:: The records ::

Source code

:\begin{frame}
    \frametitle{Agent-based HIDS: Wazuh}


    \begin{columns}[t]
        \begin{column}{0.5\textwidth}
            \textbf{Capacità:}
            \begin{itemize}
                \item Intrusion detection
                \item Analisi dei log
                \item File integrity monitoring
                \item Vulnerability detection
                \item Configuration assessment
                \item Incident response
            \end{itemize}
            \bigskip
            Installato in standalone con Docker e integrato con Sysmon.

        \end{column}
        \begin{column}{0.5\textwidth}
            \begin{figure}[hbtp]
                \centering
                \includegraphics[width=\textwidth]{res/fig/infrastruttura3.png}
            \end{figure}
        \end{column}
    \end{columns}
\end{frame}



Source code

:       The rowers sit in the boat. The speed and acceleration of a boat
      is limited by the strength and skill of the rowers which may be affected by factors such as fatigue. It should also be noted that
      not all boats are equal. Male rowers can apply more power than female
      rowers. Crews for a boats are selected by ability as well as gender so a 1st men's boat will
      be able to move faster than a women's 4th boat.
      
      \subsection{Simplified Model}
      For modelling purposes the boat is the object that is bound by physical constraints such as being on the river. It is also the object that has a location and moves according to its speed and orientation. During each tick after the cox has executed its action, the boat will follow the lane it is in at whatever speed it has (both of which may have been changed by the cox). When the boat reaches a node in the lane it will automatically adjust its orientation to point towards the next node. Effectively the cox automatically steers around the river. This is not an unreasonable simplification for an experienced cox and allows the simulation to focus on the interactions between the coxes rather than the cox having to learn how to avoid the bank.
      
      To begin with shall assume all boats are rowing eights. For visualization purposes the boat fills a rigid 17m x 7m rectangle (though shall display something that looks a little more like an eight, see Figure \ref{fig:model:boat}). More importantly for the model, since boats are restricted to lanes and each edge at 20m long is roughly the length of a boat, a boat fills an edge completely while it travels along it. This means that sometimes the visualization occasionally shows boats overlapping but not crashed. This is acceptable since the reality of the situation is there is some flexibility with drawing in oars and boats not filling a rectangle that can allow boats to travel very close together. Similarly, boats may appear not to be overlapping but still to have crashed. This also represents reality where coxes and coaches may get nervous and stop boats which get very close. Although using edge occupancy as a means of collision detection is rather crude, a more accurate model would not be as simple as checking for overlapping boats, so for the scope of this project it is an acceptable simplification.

:::

Exercise goal. Everything in the records should be written out again exactly.

Task output.
Source code

:\begin{frame}
    \frametitle{Agent-based HIDS: Wazuh}


    \begin{columns}[t]
        \begin{column}{0.5\textwidth}
            \textbf{Capacità:}
            \begin{itemize}
                \item Intrusion detection
                \item Analisi dei log
                \item File integrity monitoring
                \item Vulnerability detection
                \item Configuration assessment
                \item Incident response
            \end{itemize}
            \bigskip
            Installato in standalone con Docker e integrato con Sysmon.

        \end{column}
        \begin{column}{0.5\textwidth}
            \begin{figure}[hbtp]
                \centering
                \includegraphics[width=\textwidth]{res/fig/infrastruttura3.png}
            \end{figure}
        \end{column}
    \end{columns}
\end{frame}



Source code

:       The rowers sit in the boat. The speed and acceleration of a boat
      is limited by the strength and skill of the rowers which may be affected by factors such as fatigue. It should also be noted that
      not all boats are equal. Male rowers can apply more power than female
      rowers. Crews for a boats are selected by ability as well as gender so a 1st men's boat will
      be able to move faster than a women's 4th boat.
      
      \subsection{Simplified Model}
      For modelling purposes the boat is the object that is bound by physical constraints such as being on the river. It is also the object that has a location and moves according to its speed and orientation. During each tick after the cox has executed its action, the boat will follow the lane it is in at whatever speed it has (both of which may have been changed by the cox). When the boat reaches a node in the lane it will automatically adjust its orientation to point towards the next node. Effectively the cox automatically steers around the river. This is not an unreasonable simplification for an experienced cox and allows the simulation to focus on the interactions between the coxes rather than the cox having to learn how to avoid the bank.
      
      To begin with shall assume all boats are rowing eights. For visualization purposes the boat fills a rigid 17m x 7m rectangle (though shall display something that looks a little more like an eight, see Figure \ref{fig:model:boat}). More importantly for the model, since boats are restricted to lanes and each edge at 20m long is roughly the length of a boat, a boat fills an edge completely while it travels along it. This means that sometimes the visualization occasionally shows boats overlapping but not crashed. This is acceptable since the reality of the situation is there is some flexibility with drawing in oars and boats not filling a rectangle that can allow boats to travel very close together. Similarly, boats may appear not to be overlapping but still to have crashed. This also represents reality where coxes and coaches may get nervous and stop boats which get very close. Although using edge occupancy as a means of collision detection is rather crude, a more accurate model would not be as simple as checking for overlapping boats, so for the scope of this project it is an acceptable simplification.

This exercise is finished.